We are looking at a generation of people coming through who have grown up with these other platform types (social media and such) and have some level of expectations about what similar platforms should provide.

This is the same generation of people who have largely abandoned social media and hide in small discords and group chats, at least in the Anglosphere. I am 26 and almost none of my irl friends use Facebook or Twitter. The average age of active Facebook users for example is over 40, with 65% of users over the age of 35. The only aggregations of people my age and younger that I've seen on Facebook (which I browse an absurd amount) are niche privated groups of english-speaking nerds from outside the anglosphere (where the facebook age bracket is typically younger).

Likewise, there really isn't any need for sharing this, albeit amusing, ****post at the end of your reply is there? It adds nothing to the debate other than you trying to belittle me and the arguments I have put forward.

So just like a downvote then? :^)

I honestly wasn't trying to belittle you, if I was I wouldn't have spent half an hour in video software.
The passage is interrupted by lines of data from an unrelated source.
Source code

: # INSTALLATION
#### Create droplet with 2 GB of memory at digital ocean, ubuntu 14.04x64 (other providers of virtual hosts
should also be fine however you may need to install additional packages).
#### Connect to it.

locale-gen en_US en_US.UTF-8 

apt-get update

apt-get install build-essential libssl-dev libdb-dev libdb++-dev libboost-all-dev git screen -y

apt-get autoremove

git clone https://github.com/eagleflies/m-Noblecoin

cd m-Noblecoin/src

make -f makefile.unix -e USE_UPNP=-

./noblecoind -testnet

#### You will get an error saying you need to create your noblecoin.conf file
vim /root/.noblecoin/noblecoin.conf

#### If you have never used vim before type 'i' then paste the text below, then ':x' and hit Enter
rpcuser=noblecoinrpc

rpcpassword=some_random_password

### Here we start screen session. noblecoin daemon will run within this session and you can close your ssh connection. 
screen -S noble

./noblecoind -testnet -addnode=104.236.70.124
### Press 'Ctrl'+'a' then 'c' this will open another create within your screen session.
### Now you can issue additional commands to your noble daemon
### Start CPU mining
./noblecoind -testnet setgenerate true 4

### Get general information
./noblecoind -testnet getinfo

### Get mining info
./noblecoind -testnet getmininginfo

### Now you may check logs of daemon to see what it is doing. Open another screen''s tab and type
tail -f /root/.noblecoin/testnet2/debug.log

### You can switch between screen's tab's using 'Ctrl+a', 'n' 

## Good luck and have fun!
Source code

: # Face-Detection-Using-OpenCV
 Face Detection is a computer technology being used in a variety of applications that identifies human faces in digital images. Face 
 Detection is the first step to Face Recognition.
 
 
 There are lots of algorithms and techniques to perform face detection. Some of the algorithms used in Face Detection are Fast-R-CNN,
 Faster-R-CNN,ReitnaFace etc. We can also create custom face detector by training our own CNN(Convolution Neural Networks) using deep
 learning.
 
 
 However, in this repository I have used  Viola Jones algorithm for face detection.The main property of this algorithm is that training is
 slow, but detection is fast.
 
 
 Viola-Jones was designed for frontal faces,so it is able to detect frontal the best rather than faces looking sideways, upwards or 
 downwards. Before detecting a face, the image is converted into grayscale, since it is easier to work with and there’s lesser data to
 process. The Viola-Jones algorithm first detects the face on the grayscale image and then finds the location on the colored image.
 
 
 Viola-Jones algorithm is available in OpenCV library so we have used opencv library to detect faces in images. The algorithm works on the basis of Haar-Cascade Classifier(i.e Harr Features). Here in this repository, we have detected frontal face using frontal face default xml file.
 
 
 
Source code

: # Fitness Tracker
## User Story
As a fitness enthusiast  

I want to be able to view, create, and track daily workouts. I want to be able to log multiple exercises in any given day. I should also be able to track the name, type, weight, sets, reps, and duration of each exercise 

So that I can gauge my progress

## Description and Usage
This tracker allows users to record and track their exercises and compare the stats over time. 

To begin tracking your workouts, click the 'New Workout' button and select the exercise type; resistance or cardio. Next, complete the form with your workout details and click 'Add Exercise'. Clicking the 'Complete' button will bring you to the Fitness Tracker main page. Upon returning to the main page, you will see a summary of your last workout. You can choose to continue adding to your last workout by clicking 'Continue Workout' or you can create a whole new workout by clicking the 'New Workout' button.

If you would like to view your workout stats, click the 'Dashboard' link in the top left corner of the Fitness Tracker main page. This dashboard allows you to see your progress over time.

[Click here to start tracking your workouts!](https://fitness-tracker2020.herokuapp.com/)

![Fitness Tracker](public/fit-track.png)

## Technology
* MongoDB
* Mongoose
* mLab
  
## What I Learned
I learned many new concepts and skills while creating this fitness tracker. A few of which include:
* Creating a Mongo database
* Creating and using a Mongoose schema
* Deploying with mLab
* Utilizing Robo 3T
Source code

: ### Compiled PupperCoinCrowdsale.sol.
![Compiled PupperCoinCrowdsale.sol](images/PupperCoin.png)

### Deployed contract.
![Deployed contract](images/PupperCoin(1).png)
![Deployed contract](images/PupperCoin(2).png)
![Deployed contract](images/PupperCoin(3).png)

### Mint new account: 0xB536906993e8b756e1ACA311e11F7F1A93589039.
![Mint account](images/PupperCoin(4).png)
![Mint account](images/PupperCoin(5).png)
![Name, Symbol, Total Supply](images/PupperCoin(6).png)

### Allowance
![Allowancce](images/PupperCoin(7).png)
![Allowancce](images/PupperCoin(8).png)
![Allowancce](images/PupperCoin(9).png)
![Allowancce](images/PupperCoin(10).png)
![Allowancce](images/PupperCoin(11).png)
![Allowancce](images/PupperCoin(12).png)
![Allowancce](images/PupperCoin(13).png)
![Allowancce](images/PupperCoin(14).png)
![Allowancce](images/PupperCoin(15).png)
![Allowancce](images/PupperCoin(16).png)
I made an arguably way more offensive image of Delinard a few months back and he took it quite well. I don't envy your job at all, If I woke up and I was either Callum or Armagan I would probably die instantly from internal bleeding. The Magnum Opus that is mfw bannerlord is a tragedy, not a comedy.
 

Oakenlix

Sergeant
i disagree
See, in order to scroll through these posts I had to spend 0.2 seconds that I'm never getting back. A like system could literally save lives.

Requiring people to use words and arguments for discussion raises the bar for engagement.
But why restrict this engagement bar in the first place? Its not like we're voting for something important with likes and dislikes, its just a tiny bit of extra info to go along with posts that may indicate a post that's particularly worth reading. Extra information is always good, unless it gets in the way of other stuff, which in this case it doesn't.